» YOUR TASK
Pictures excluded, return the lines below from the first through the line holding "C#** > **Extensibility**.".

» SUPPLIED RECORDS

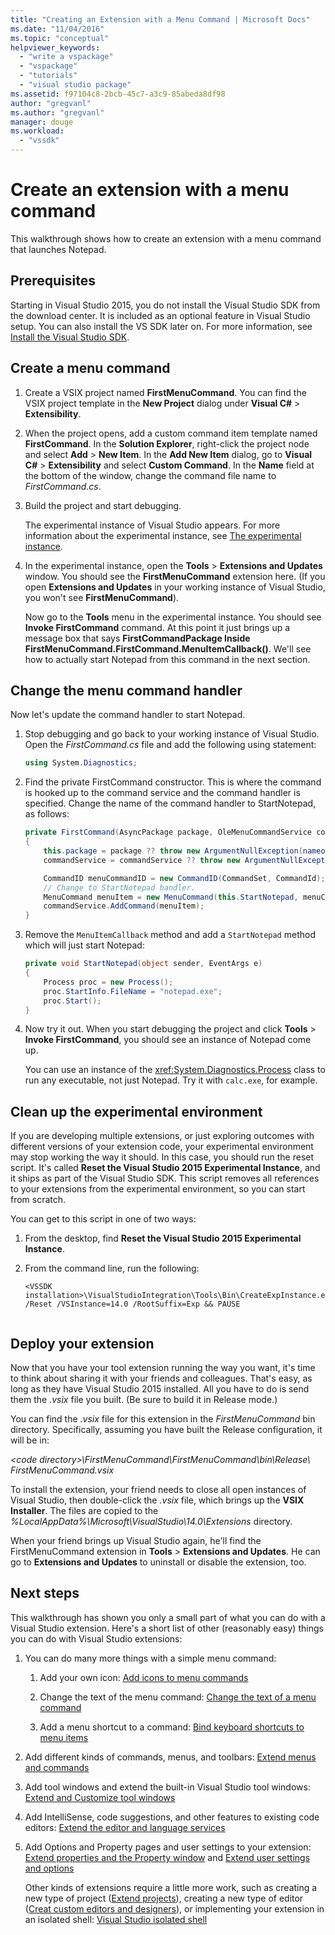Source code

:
 ```yaml
---
title: "Creating an Extension with a Menu Command | Microsoft Docs"
ms.date: "11/04/2016"
ms.topic: "conceptual"
helpviewer_keywords: 
  - "write a vspackage"
  - "vspackage"
  - "tutorials"
  - "visual studio package"
ms.assetid: f97104c8-2bcb-45c7-a3c9-85abeda8df98
author: "gregvanl"
ms.author: "gregvanl"
manager: douge
ms.workload: 
  - "vssdk"
---
```

# Create an extension with a menu command
This walkthrough shows how to create an extension with a menu command that launches Notepad.  
  
## Prerequisites  
 Starting in Visual Studio 2015, you do not install the Visual Studio SDK from the download center. It is included as an optional feature in Visual Studio setup. You can also install the VS SDK later on. For more information, see [Install the Visual Studio SDK](../extensibility/installing-the-visual-studio-sdk.md).  
  
## Create a menu command  
  
1.  Create a VSIX project named **FirstMenuCommand**. You can find the VSIX project template in the **New Project** dialog under **Visual C#** > **Extensibility**.  
  
2.  When the project opens, add a custom command item template named **FirstCommand**. In the **Solution Explorer**, right-click the project node and select **Add** > **New Item**. In the **Add New Item** dialog, go to **Visual C#** > **Extensibility** and select **Custom Command**. In the **Name** field at the bottom of the window, change the command file name to *FirstCommand.cs*.  
  
3.  Build the project and start debugging.  
  
     The experimental instance of Visual Studio appears. For more information about the experimental instance, see [The experimental instance](../extensibility/the-experimental-instance.md).  
  
4.  In the experimental instance, open the  **Tools** > **Extensions and Updates** window. You should see the **FirstMenuCommand** extension here. (If you open **Extensions and Updates** in your working instance of Visual Studio, you won't see **FirstMenuCommand**).  
  
     Now go to the **Tools** menu in the experimental instance. You should see **Invoke FirstCommand** command. At this point it just brings up a message box that says **FirstCommandPackage Inside FirstMenuCommand.FirstCommand.MenuItemCallback()**. We'll see how to actually start Notepad from this command in the next section.  
  
## Change the menu command handler  
 Now let's update the command handler to start Notepad.  
  
1.  Stop debugging and go back to your working instance of Visual Studio. Open the *FirstCommand.cs* file and add the following using statement:  
  
    ```csharp  
    using System.Diagnostics;  
    ```  
  
2.  Find the private FirstCommand constructor. This is where the command is hooked up to the command service and the command handler is specified. Change the name of the command handler to StartNotepad, as follows:  
  
    ```csharp  
    private FirstCommand(AsyncPackage package, OleMenuCommandService commandService)  
    {  
        this.package = package ?? throw new ArgumentNullException(nameof(package));
        commandService = commandService ?? throw new ArgumentNullException(nameof(commandService));

        CommandID menuCommandID = new CommandID(CommandSet, CommandId);
        // Change to StartNotepad handler.
        MenuCommand menuItem = new MenuCommand(this.StartNotepad, menuCommandID);
        commandService.AddCommand(menuItem);
    }  
    ```  
  
3.  Remove the `MenuItemCallback` method and add a `StartNotepad` method which will just start Notepad:  
  
    ```csharp  
    private void StartNotepad(object sender, EventArgs e)  
    {  
        Process proc = new Process();  
        proc.StartInfo.FileName = "notepad.exe";  
        proc.Start();  
    }  
    ```  
  
4.  Now try it out. When you start debugging the project and click **Tools** > **Invoke FirstCommand**, you should see an instance of Notepad come up.  
  
     You can use an instance of the <xref:System.Diagnostics.Process> class to run any executable, not just Notepad. Try it with `calc.exe`, for example.  
  
## Clean up the experimental environment  
 If you are developing multiple extensions, or just exploring outcomes with different versions of your extension code, your experimental environment may stop working the way it should. In this case, you should run the reset script. It's called **Reset the Visual Studio 2015 Experimental Instance**, and it ships as part of the Visual Studio SDK. This script removes all references to your extensions from the experimental environment, so you can start from scratch.  
  
 You can get to this script in one of two ways:  
  
1.  From the desktop, find **Reset the Visual Studio 2015 Experimental Instance**.  
  
2.  From the command line, run the following:  
  
    ```  
    <VSSDK installation>\VisualStudioIntegration\Tools\Bin\CreateExpInstance.exe /Reset /VSInstance=14.0 /RootSuffix=Exp && PAUSE  
  
    ```  
  
## Deploy your extension  
 Now that you have your tool extension running the way you want, it's time to think about sharing it with your friends and colleagues. That's easy, as long as they have Visual Studio 2015 installed. All you have to do is send them the *.vsix* file you built. (Be sure to build it in Release mode.)  
  
 You can find the *.vsix* file for this extension in the *FirstMenuCommand* bin directory. Specifically, assuming you have built the Release configuration, it will be in:  
  
 *\<code directory>\FirstMenuCommand\FirstMenuCommand\bin\Release\ FirstMenuCommand.vsix*  
  
 To install the extension, your friend needs to close all open instances of Visual Studio, then double-click the *.vsix* file, which brings up the **VSIX Installer**. The files are copied to the *%LocalAppData%\Microsoft\VisualStudio\14.0\Extensions* directory.  
  
 When your friend brings up Visual Studio again, he'll find the FirstMenuCommand extension in **Tools** > **Extensions and Updates**. He can go to **Extensions and Updates** to uninstall or disable the extension, too.  
  
## Next steps  
 This walkthrough has shown you only a small part of what you can do with a Visual Studio extension. Here's a short list of other (reasonably easy) things you can do with Visual Studio extensions:  
  
1. You can do many more things with a simple menu command:  
  
   1.  Add your own icon: [Add icons to menu commands](../extensibility/adding-icons-to-menu-commands.md)  
  
   2.  Change the text of the menu command: [Change the text of a menu command](../extensibility/changing-the-text-of-a-menu-command.md)  
  
   3.  Add a menu shortcut to a command: [Bind keyboard shortcuts to menu items](../extensibility/binding-keyboard-shortcuts-to-menu-items.md)  
  
2. Add different kinds of commands, menus, and toolbars: [Extend menus and commands](../extensibility/extending-menus-and-commands.md)  
  
3. Add tool windows and extend the built-in Visual Studio tool windows: [Extend and Customize tool windows](../extensibility/extending-and-customizing-tool-windows.md)  
  
4. Add IntelliSense, code suggestions, and other features to existing code editors: [Extend the editor and language services](../extensibility/extending-the-editor-and-language-services.md)  
  
5. Add Options and Property pages and user settings to your extension: [Extend properties and the Property window](../extensibility/extending-properties-and-the-property-window.md) and [Extend user settings and options](../extensibility/extending-user-settings-and-options.md)  
  
   Other kinds of extensions require a little more work, such as creating a new type of project ([Extend projects](../extensibility/extending-projects.md)), creating a new type of editor ([Creat custom editors and designers](../extensibility/creating-custom-editors-and-designers.md)), or implementing your extension in an isolated shell: [Visual Studio isolated shell](/visualstudio/extensibility/shell/visual-studio-isolated-shell)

» OUTPUT BELOW
Source code

:
 ```yaml
---
title: "Creating an Extension with a Menu Command | Microsoft Docs"
ms.date: "11/04/2016"
ms.topic: "conceptual"
helpviewer_keywords: 
  - "write a vspackage"
  - "vspackage"
  - "tutorials"
  - "visual studio package"
ms.assetid: f97104c8-2bcb-45c7-a3c9-85abeda8df98
author: "gregvanl"
ms.author: "gregvanl"
manager: douge
ms.workload: 
  - "vssdk"
---
```

# Create an extension with a menu command
This walkthrough shows how to create an extension with a menu command that launches Notepad.  
  
## Prerequisites  
 Starting in Visual Studio 2015, you do not install the Visual Studio SDK from the download center. It is included as an optional feature in Visual Studio setup. You can also install the VS SDK later on. For more information, see [Install the Visual Studio SDK](../extensibility/installing-the-visual-studio-sdk.md).  
  
## Create a menu command  
  
1.  Create a VSIX project named **FirstMenuCommand**. You can find the VSIX project template in the **New Project** dialog under **Visual C#** > **Extensibility**.  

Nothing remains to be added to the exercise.